One of my favorite parts of the book Bridget Jones's Diary are her conversations with her friend Magda, who is recently married with young children. Magda often breaks into the conversation with directions to her kids, but there's no segway like, "Hold on, Bridget" or "I have to say something to the kids real quick." She just jumps right into what she's saying to her kids. Here's an example from the book:
"Bridget, hi! I was just ringing to say in the potty! In the potty! Do it in the potty!"
There was a loud crashing noise followed by the sound of running water and screaming in manner of Muslims being massacred by Serbs with "Mummy will smack! She will smack!" as if on a loop in the background.
"Magda!" I yelled. "Come back!"
"Sorry, hon," she said, eventually returning. "I was just ringing to say . . . tuck your willy inside the potty! If you let it hang out it'll go on the floor!"
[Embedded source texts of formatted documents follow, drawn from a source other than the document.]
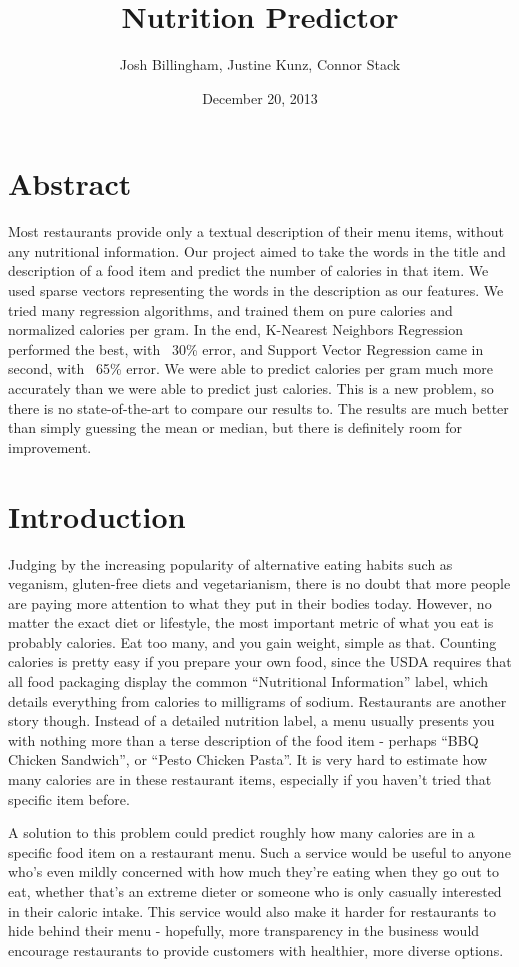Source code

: \documentclass{article}
\title{Nutrition Predictor}
\author{Josh Billingham, Justine Kunz, Connor Stack}
\date{December 20, 2013}
\begin{document}
\maketitle

\section{Abstract}

Most restaurants provide only a textual description of their menu items, without any nutritional information. Our project aimed to take the words in the title and description of a food item and predict the number of calories in that item. We used sparse vectors representing the words in the description as our features. We tried many regression algorithms, and trained them on pure calories and normalized calories per gram. In the end, K-Nearest Neighbors Regression performed the best, with ~30\% error, and Support Vector Regression came in second, with ~65\% error. We were able to predict calories per gram much more accurately than we were able to predict just calories. This is a new problem, so there is no state-of-the-art to compare our results to. The results are much better than simply guessing the mean or median, but there is definitely room for improvement.

\section{Introduction}
Judging by the increasing popularity of alternative eating habits such as veganism, gluten-free diets and vegetarianism, there is no doubt that more people are paying more attention to what they put in their bodies today. However, no matter the exact diet or lifestyle, the most important metric of what you eat is probably calories. Eat too many, and you gain weight, simple as that. Counting calories is pretty easy if you prepare your own food, since the USDA requires that all food packaging display the common “Nutritional Information” label, which details everything from calories to milligrams of sodium. Restaurants are another story though. Instead of a detailed nutrition label, a menu usually presents you with nothing more than a terse description of the food item - perhaps “BBQ Chicken Sandwich”, or “Pesto Chicken Pasta”. It is very hard to estimate how many calories are in these restaurant items, especially if you haven’t tried that specific item before.

A solution to this problem could predict roughly how many calories are in a specific food item on a restaurant menu. Such a service would be useful to anyone who’s even mildly concerned with how much they’re eating when they go out to eat, whether that’s an extreme dieter or someone who is only casually interested in their caloric intake. This service would also make it harder for restaurants to hide behind their menu - hopefully, more transparency in the business would encourage restaurants to provide customers with healthier, more diverse options.
\end{document}
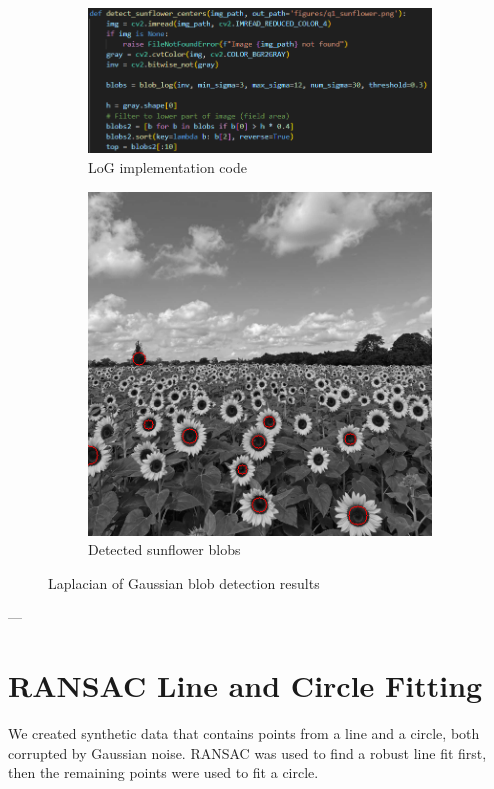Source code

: \documentclass[12pt,a4paper]{article}
\begin{document}
\begin{figure}[H]\centering
\begin{subfigure}{0.45\textwidth}
\includegraphics[width=\linewidth]{images/q1_code.png}
\caption{LoG implementation code}
\end{subfigure}\hfill
\begin{subfigure}{0.45\textwidth}
\includegraphics[width=\linewidth]{figures/q1_sunflower.png}
\caption{Detected sunflower blobs}
\end{subfigure}
\caption{Laplacian of Gaussian blob detection results}
\end{figure}

---

\section{RANSAC Line and Circle Fitting}
We created synthetic data that contains points from a line and a circle, both corrupted by Gaussian noise. RANSAC was used to find a robust line fit first, then the remaining points were used to fit a circle.
\end{document}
My own sisters do these no-segway interjections to their kids a lot. I understand that it's something every parent goes through, but it really cracks me up, especially when what they're saying to their kids is bizarre when taken in the context of our conversation. This morning I called my sister and it went something like this:
Me: "So then the doctor prescribed me some probiotics, which I thought sounded good."
Sister, sounding longsuffering: "No. You have to put underwear on."
This made me giggle so much I couldn't stop.
And aside from the conversational absurdity, a whole ream of questions come into play: "Someone doesn't have any underwear on. Do they have anything on? I bet it's breezy. Why is there no underwear on? Did they take it off? Maybe they like it breezy. I don't think I would. I wouldn't want anyone to sit on the furniture that way, nightgown or not."